I don't see the value in those types of rules either, but the idea that others do what they do as a form of compensation can be (and often is) applied in a larger way to male dominant personalities, too. The belief that they need a subservient partner due to their own feelings of inadequacy or a fear/hatred of women, or the companion idea that submissive women are simply self-absorbed and/or looking to avoid life's responsibilities come to mind. I think there are "worst case" types in every group, but applying that logic wholesale denies individual intelligence and doesn't make sense to me.

What is your criteria for artificial vs natural BDSM rules? Do you feel one is preferable to the other?

Eva

(The property formerly known as Camille :))

Edited 24 Oct 09, 5:17 PM by EvaMaria

25 Oct 09, 1:01 AM
Malkinius
US(IL), 4 yrs
Greetings.....

The difference is what you feel and believe. You can respect someone and not like them. You can like someone and not respect them. How you act towards any individual may have nothing to do with how you feel about them. This is why we keep telling slaves they must ACT respectfully towards any free person no matter how they actually feel about them.

Be well....

Malkinius

25 Oct 09, 1:07 AM
Malkinius
US(IL), 4 yrs
Greetings EvaMaria.....

EvaMaria wrote:
<snip>

I don't see the value in those types of rules either, but the idea that others do what they do as a form of compensation can be (and often is) applied in a larger way to male dominant personalities, too. The belief that they need a subservient partner due to their own feelings of inadequacy or a fear/hatred of women, or the companion idea that submissive women are simply self-absorbed and/or looking to avoid life's responsibilities come to mind. I think there are "worst case" types in every group, but applying that logic wholesale denies individual intelligence and doesn't make sense to me.
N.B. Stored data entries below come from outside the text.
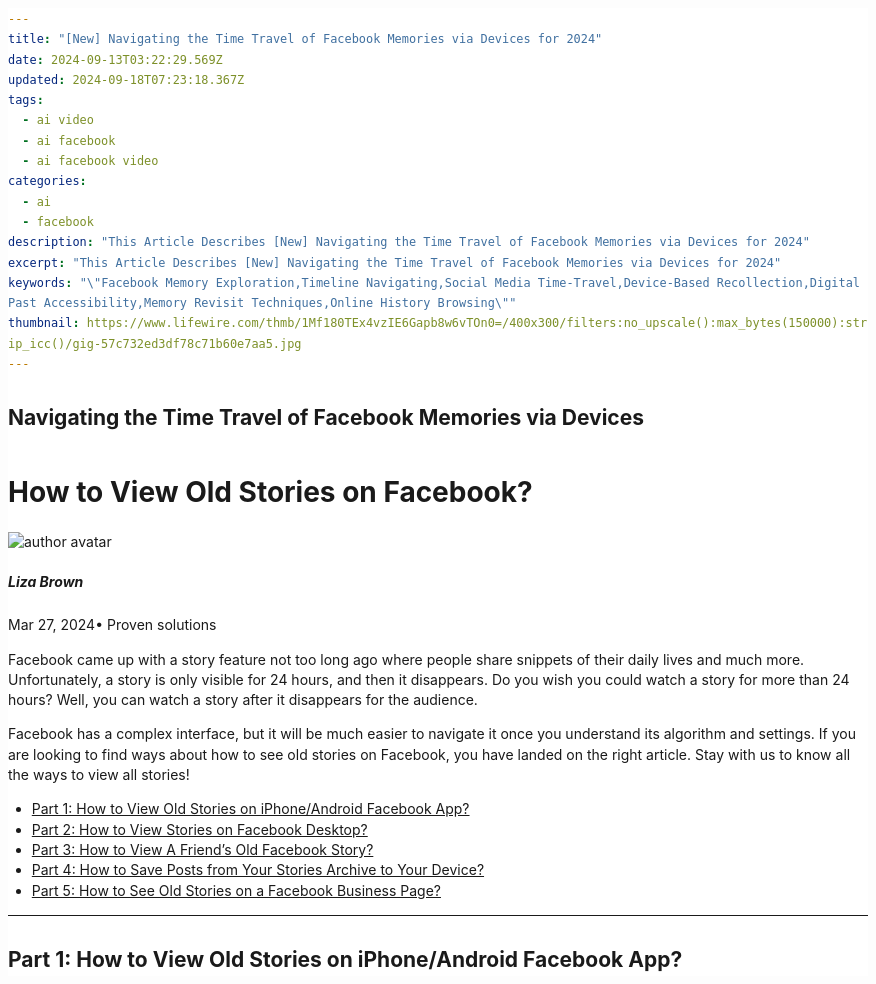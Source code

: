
 ```yaml
---
title: "[New] Navigating the Time Travel of Facebook Memories via Devices for 2024"
date: 2024-09-13T03:22:29.569Z
updated: 2024-09-18T07:23:18.367Z
tags:
  - ai video
  - ai facebook
  - ai facebook video
categories:
  - ai
  - facebook
description: "This Article Describes [New] Navigating the Time Travel of Facebook Memories via Devices for 2024"
excerpt: "This Article Describes [New] Navigating the Time Travel of Facebook Memories via Devices for 2024"
keywords: "\"Facebook Memory Exploration,Timeline Navigating,Social Media Time-Travel,Device-Based Recollection,Digital Past Accessibility,Memory Revisit Techniques,Online History Browsing\""
thumbnail: https://www.lifewire.com/thmb/1Mf180TEx4vzIE6Gapb8w6vTOn0=/400x300/filters:no_upscale():max_bytes(150000):strip_icc()/gig-57c732ed3df78c71b60e7aa5.jpg
---
```


## Navigating the Time Travel of Facebook Memories via Devices

# How to View Old Stories on Facebook?

![author avatar](https://lh5.googleusercontent.com/-AIMmjowaFs4/AAAAAAAAAAI/AAAAAAAAABc/Y5UmwDaI7HU/s250-c-k/photo.jpg)

##### Liza Brown

 Mar 27, 2024• Proven solutions

Facebook came up with a story feature not too long ago where people share snippets of their daily lives and much more. Unfortunately, a story is only visible for 24 hours, and then it disappears. Do you wish you could watch a story for more than 24 hours? Well, you can watch a story after it disappears for the audience.

Facebook has a complex interface, but it will be much easier to navigate it once you understand its algorithm and settings. If you are looking to find ways about how to see old stories on Facebook, you have landed on the right article. Stay with us to know all the ways to view all stories!

* [Part 1: How to View Old Stories on iPhone/Android Facebook App?](#part1)
* [Part 2: How to View Stories on Facebook Desktop?](#part2)
* [Part 3: How to View A Friend’s Old Facebook Story?](#part3)
* [Part 4: How to Save Posts from Your Stories Archive to Your Device?](#part4)
* [Part 5: How to See Old Stories on a Facebook Business Page?](#part5)

---

## Part 1: How to View Old Stories on iPhone/Android Facebook App?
What is your criteria for artificial vs natural BDSM rules? Do you feel one is preferable to the other?

Eva

Those are the can't talk to/touch/ask directions to the bathroom/look at or do anything to their darling princess who can do and say anything she wants because she is only submissive to her "ONE" types of rules. I think you know the type. As I said, they usually come down to fear someone else will poach their precious because everyone else is so much more Domly than they are when all you really want is directions.

Be well....

Malkinius

25 Oct 09, 8:10 PM
De_Luxe
UK, 2 yrs
AnathemaMaster wrote:
Either we conduct ourselves as civil men and women, and property, minus quotation marks, as an extension of self, is a sound basis for conduct, or we descend into chaos. If you or I do not bother to be civil to one another or others, what logic compels a slave/submissive to obey? And whom should she/he obey?

Sorry to snip your post but I feel this is very relevant and relates to what Tanos has said. Chaos it sometimes is too.
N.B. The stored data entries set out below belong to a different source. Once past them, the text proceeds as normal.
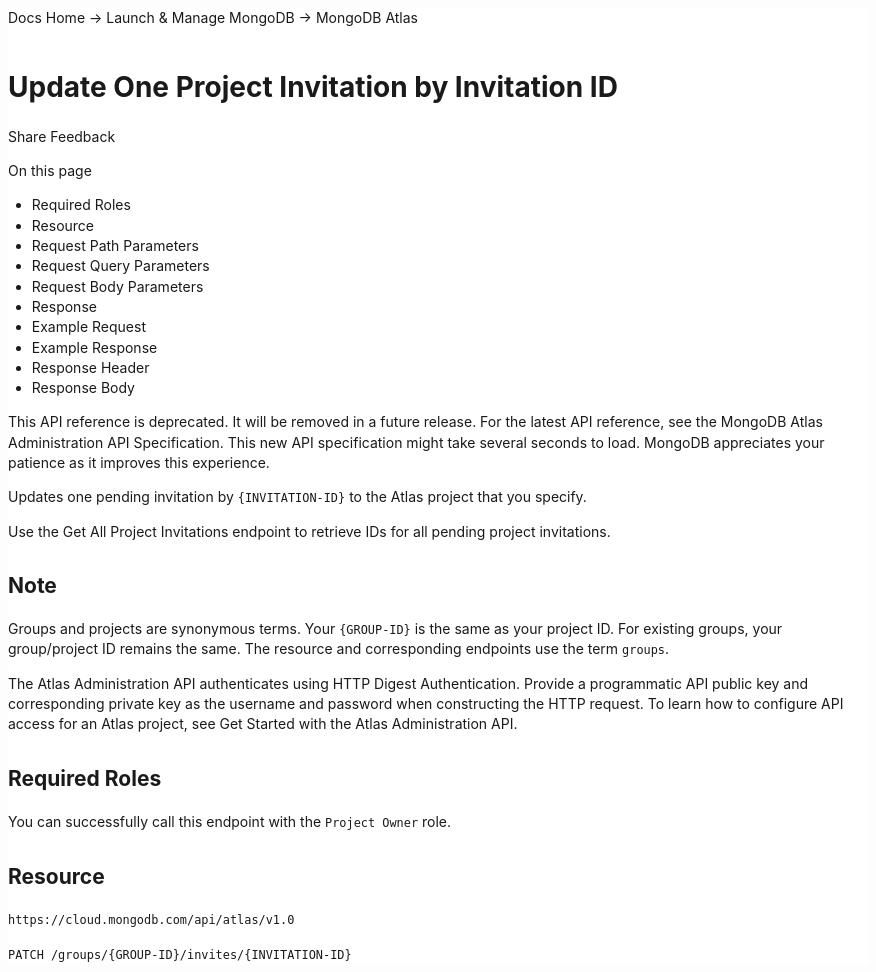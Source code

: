 Docs Home → Launch & Manage MongoDB → MongoDB Atlas

# Update One Project Invitation by Invitation ID

Share Feedback

On this page

  * Required Roles
  * Resource
  * Request Path Parameters
  * Request Query Parameters
  * Request Body Parameters
  * Response
  * Example Request
  * Example Response
  * Response Header
  * Response Body

This API reference is deprecated. It will be removed in a future release. For
the latest API reference, see the MongoDB Atlas Administration API
Specification. This new API specification might take several seconds to load.
MongoDB appreciates your patience as it improves this experience.

Updates one pending invitation by `{INVITATION-ID}` to the Atlas project that
you specify.

Use the Get All Project Invitations endpoint to retrieve IDs for all pending
project invitations.

## Note

Groups and projects are synonymous terms. Your `{GROUP-ID}` is the same as
your project ID. For existing groups, your group/project ID remains the same.
The resource and corresponding endpoints use the term `groups`.

The Atlas Administration API authenticates using HTTP Digest Authentication.
Provide a programmatic API public key and corresponding private key as the
username and password when constructing the HTTP request. To learn how to
configure API access for an Atlas project, see Get Started with the Atlas
Administration API.

## Required Roles

You can successfully call this endpoint with the `Project Owner` role.

## Resource

`https://cloud.mongodb.com/api/atlas/v1.0`

    
    
    PATCH /groups/{GROUP-ID}/invites/{INVITATION-ID}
I have seen people asking on a website before going to various types of social gatherings if there are 'unwritten rules' or any guidelines somewhere. They ask, should they treat everyone as equals, do submissives or slaves want to be treated as equals, if going to x place will it be high protocol, what is high protocol, should I use caps? It speaks of having consideration for others feelings and respect for others circumstances and situations and perhaps fear of looking foolish.

For those who are unattached or just setting out on a dominants path a simple concept to cover most situations for those who are looking for such information would, I think, be very useful.

Regards,

Deluxe

26 Oct 09, 11:44 PM
Tanos*
UK, 12 yrs
Y!*
High protocol reminds me of the Protocol schemas article in the Wiki, and the links from it. That was an attempt to start the ball rolling about describing protocols that go beyond the basic civility that's now in the O&P Manifesto.

Regards,

Tanos

www.tanos.org.uk
Personal ad: "D/s relationship, perhaps 24/7"
O&P: Possession. Ownership. Consent. Responsibility. Respect. House. Dignity. Authenticity. Structure. Rituals.